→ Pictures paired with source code
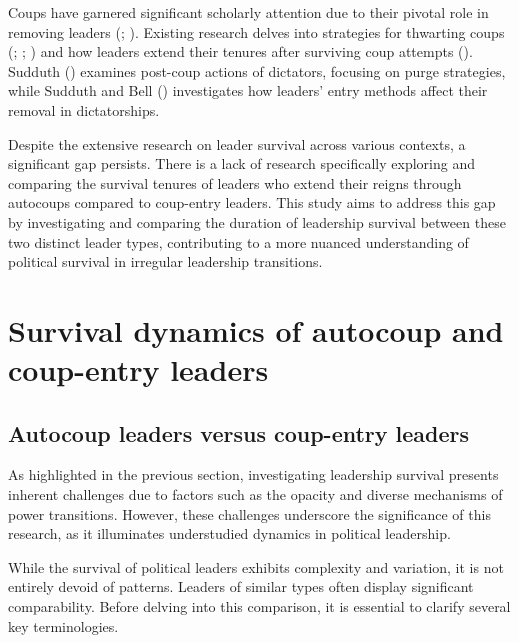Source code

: \documentclass[
  12pt,
]{report}
\begin{document}
Coups have garnered significant scholarly attention due to their pivotal
role in removing leaders (;
). Existing research
delves into strategies for thwarting coups (; ;
) and how leaders extend their
tenures after surviving coup attempts (). Sudduth () examines
post-coup actions of dictators, focusing on purge strategies, while
Sudduth and Bell () investigates how
leaders' entry methods affect their removal in dictatorships.

Despite the extensive research on leader survival across various
contexts, a significant gap persists. There is a lack of research
specifically exploring and comparing the survival tenures of leaders who
extend their reigns through autocoups compared to coup-entry leaders.
This study aims to address this gap by investigating and comparing the
duration of leadership survival between these two distinct leader types,
contributing to a more nuanced understanding of political survival in
irregular leadership transitions.

\section{Survival dynamics of autocoup and coup-entry
leaders}\label{survival-dynamics-of-autocoup-and-coup-entry-leaders}

\subsection{Autocoup leaders versus coup-entry
leaders}\label{autocoup-leaders-versus-coup-entry-leaders}

As highlighted in the previous section, investigating leadership
survival presents inherent challenges due to factors such as the opacity
and diverse mechanisms of power transitions. However, these challenges
underscore the significance of this research, as it illuminates
understudied dynamics in political leadership.

While the survival of political leaders exhibits complexity and
variation, it is not entirely devoid of patterns. Leaders of similar
types often display significant comparability. Before delving into this
comparison, it is essential to clarify several key terminologies.
\end{document}
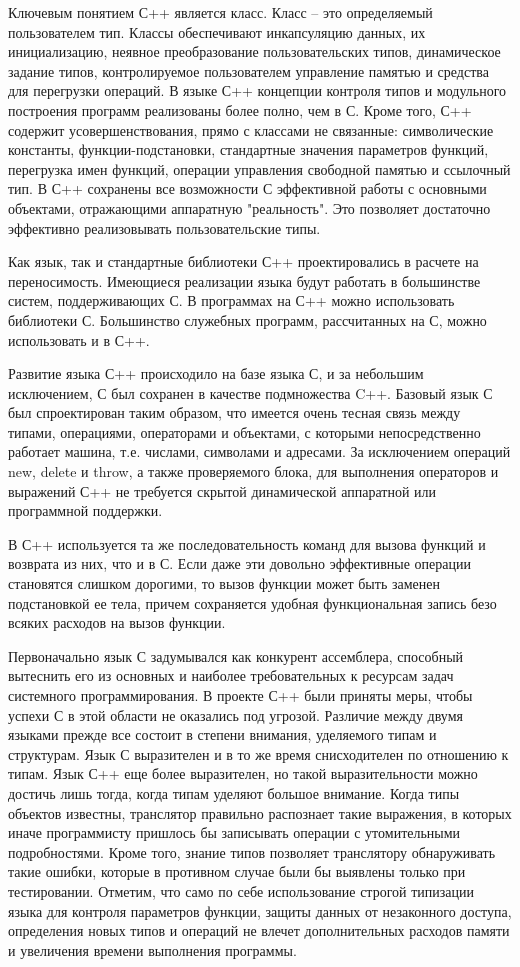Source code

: Ключевым понятием С++ является класс. Класс -- это определяемый пользователем тип. Классы обеспечивают инкапсуляцию данных, их инициализацию, неявное преобразование пользовательских типов, динамическое задание типов, контролируемое пользователем управление памятью и средства для перегрузки операций. В языке С++ концепции контроля типов и модульного построения программ реализованы более полно, чем в С. Кроме того, С++ содержит усовершенствования, прямо с классами не связанные: символические константы, функции-подстановки, стандартные значения параметров
функций, перегрузка имен функций, операции управления свободной памятью и ссылочный тип. В С++ сохранены все возможности С эффективной работы с основными объектами, отражающими аппаратную "реальность". Это позволяет достаточно эффективно реализовывать пользовательские типы.

Как язык, так и стандартные библиотеки С++ проектировались в расчете на переносимость. Имеющиеся реализации языка будут работать в большинстве систем, поддерживающих С. В программах на С++ можно использовать библиотеки С. Большинство служебных программ, рассчитанных на С, можно использовать и в С++.

Развитие языка С++ происходило на базе языка С, и за небольшим исключением, С был сохранен в качестве подмножества C++. Базовый язык С был спроектирован таким образом, что имеется очень тесная связь между типами, операциями, операторами и объектами, с которыми непосредственно работает машина, т.е. числами, символами и адресами. За исключением операций new, delete и throw, а также проверяемого блока, для выполнения операторов и выражений С++ не требуется скрытой динамической аппаратной или программной поддержки.

В С++ используется та же последовательность команд для вызова функций и возврата из них, что и в С. Если даже эти довольно эффективные операции становятся слишком дорогими, то вызов функции может быть заменен подстановкой ее тела, причем сохраняется удобная функциональная запись безо всяких расходов на вызов функции.

Первоначально язык С задумывался как конкурент ассемблера, способный вытеснить его из основных и наиболее требовательных к ресурсам задач системного программирования. В проекте С++ были приняты меры, чтобы успехи С в этой области не оказались под угрозой. Различие между двумя языками прежде все состоит в степени внимания, уделяемого типам и структурам. Язык С выразителен и в то же время снисходителен по отношению к типам. Язык С++ еще более выразителен, но такой выразительности можно достичь лишь тогда, когда типам уделяют большое внимание. Когда типы объектов известны, транслятор правильно распознает такие выражения, в которых иначе программисту пришлось бы записывать операции с утомительными подробностями. Кроме того, знание типов позволяет транслятору обнаруживать такие ошибки, которые в противном случае были бы выявлены только при тестировании. Отметим, что само по себе использование строгой типизации языка для контроля параметров функции, защиты данных от незаконного доступа, определения новых типов и операций не влечет дополнительных расходов памяти и увеличения времени выполнения программы.

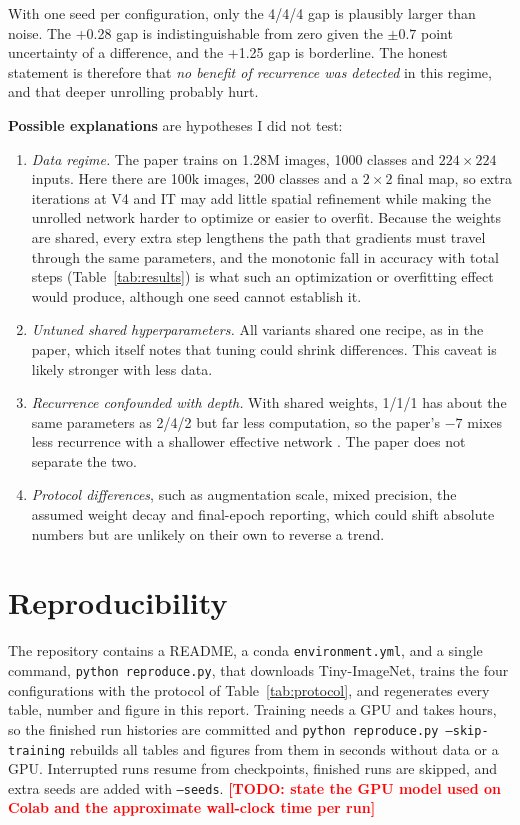 \documentclass[conference]{IEEEtran}
\newcommand{\todo}[1]{\textcolor{red}{\textbf{[TODO: #1]}}}
\begin{document}
With one seed per configuration, only the 4/4/4 gap is plausibly larger than noise. The +0.28 gap is indistinguishable from zero given the $\pm0.7$ point uncertainty of a difference, and the +1.25 gap is borderline. The honest statement is therefore that \emph{no benefit of recurrence was detected} in this regime, and that deeper unrolling probably hurt.

\textbf{Possible explanations} are hypotheses I did not test:
\begin{enumerate}
\item \emph{Data regime.} The paper trains on 1.28M images, 1000 classes and $224\times224$ inputs. Here there are 100k images, 200 classes and a $2\times2$ final map, so extra iterations at V4 and IT may add little spatial refinement while making the unrolled network harder to optimize or easier to overfit. Because the weights are shared, every extra step lengthens the path that gradients must travel through the same parameters, and the monotonic fall in accuracy with total steps (Table~\ref{tab:results}) is what such an optimization or overfitting effect would produce, although one seed cannot establish it.
\item \emph{Untuned shared hyperparameters.} All variants shared one recipe, as in the paper, which itself notes that tuning could shrink differences. This caveat is likely stronger with less data.
\item \emph{Recurrence confounded with depth.} With shared weights, 1/1/1 has about the same parameters as 2/4/2 but far less computation, so the paper's $-7$ mixes less recurrence with a shallower effective network \cite{liao2016}. The paper does not separate the two.
\item \emph{Protocol differences}, such as augmentation scale, mixed precision, the assumed weight decay and final-epoch reporting, which could shift absolute numbers but are unlikely on their own to reverse a trend.
\end{enumerate}


\section{Reproducibility}
The repository contains a README, a conda \texttt{environment.yml}, and a single command, \texttt{python reproduce.py}, that downloads Tiny-ImageNet, trains the four configurations with the protocol of Table~\ref{tab:protocol}, and regenerates every table, number and figure in this report. Training needs a GPU and takes hours, so the finished run histories are committed and \texttt{python reproduce.py --skip-training} rebuilds all tables and figures from them in seconds without data or a GPU. Interrupted runs resume from checkpoints, finished runs are skipped, and extra seeds are added with \texttt{--seeds}. \todo{state the GPU model used on Colab and the approximate wall-clock time per run}
\end{document}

→ What to produce
How many lines in the records hold the string "strategies"? Reply with the number only.

→ Task solution
2